*Problem details*
Show all lines from the data that include the word "textcolor".

[Provided records — start]

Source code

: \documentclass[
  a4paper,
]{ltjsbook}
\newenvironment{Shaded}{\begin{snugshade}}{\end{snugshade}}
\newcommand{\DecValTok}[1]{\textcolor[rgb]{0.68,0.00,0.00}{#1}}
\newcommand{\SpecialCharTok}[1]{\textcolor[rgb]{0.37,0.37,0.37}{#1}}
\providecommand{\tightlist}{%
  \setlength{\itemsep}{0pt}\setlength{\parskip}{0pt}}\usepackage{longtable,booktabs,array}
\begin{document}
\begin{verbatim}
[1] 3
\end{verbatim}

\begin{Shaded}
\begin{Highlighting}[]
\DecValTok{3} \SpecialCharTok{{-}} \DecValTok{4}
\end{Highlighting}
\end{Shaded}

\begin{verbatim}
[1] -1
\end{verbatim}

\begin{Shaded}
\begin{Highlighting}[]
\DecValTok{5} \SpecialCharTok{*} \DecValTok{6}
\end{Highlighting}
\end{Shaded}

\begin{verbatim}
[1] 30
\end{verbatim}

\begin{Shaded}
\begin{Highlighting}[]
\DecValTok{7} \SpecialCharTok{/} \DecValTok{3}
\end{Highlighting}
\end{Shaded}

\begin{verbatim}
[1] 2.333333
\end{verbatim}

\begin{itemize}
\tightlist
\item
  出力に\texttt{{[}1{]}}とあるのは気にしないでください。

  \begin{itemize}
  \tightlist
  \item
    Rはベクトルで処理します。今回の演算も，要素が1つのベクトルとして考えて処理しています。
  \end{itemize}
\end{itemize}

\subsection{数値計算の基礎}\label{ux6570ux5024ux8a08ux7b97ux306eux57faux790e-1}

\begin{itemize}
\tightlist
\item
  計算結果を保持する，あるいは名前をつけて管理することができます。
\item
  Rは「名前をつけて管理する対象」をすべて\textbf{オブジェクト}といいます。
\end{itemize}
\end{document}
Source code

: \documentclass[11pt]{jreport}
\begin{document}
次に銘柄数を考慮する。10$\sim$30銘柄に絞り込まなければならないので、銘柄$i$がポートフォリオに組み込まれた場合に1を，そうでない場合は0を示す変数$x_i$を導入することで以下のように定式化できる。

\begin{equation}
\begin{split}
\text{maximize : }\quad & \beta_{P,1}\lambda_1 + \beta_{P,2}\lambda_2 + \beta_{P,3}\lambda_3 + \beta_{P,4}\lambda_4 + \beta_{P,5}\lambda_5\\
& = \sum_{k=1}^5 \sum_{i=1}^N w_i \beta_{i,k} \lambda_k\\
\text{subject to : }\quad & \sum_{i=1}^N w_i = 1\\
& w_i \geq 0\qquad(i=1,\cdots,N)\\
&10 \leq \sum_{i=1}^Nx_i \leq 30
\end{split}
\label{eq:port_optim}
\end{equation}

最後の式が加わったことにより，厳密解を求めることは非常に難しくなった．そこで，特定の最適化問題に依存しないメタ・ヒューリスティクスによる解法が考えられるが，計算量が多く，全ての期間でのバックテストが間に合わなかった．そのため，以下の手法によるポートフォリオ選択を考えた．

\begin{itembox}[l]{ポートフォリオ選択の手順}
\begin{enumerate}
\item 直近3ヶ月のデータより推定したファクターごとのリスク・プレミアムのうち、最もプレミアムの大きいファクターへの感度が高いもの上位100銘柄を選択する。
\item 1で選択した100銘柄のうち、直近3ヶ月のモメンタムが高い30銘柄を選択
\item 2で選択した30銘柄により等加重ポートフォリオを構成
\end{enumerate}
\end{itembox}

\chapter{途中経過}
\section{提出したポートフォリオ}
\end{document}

[Provided records — finish]

*Finished exercise*
\newcommand{\DecValTok}[1]{\textcolor[rgb]{0.68,0.00,0.00}{#1}}
\newcommand{\SpecialCharTok}[1]{\textcolor[rgb]{0.37,0.37,0.37}{#1}}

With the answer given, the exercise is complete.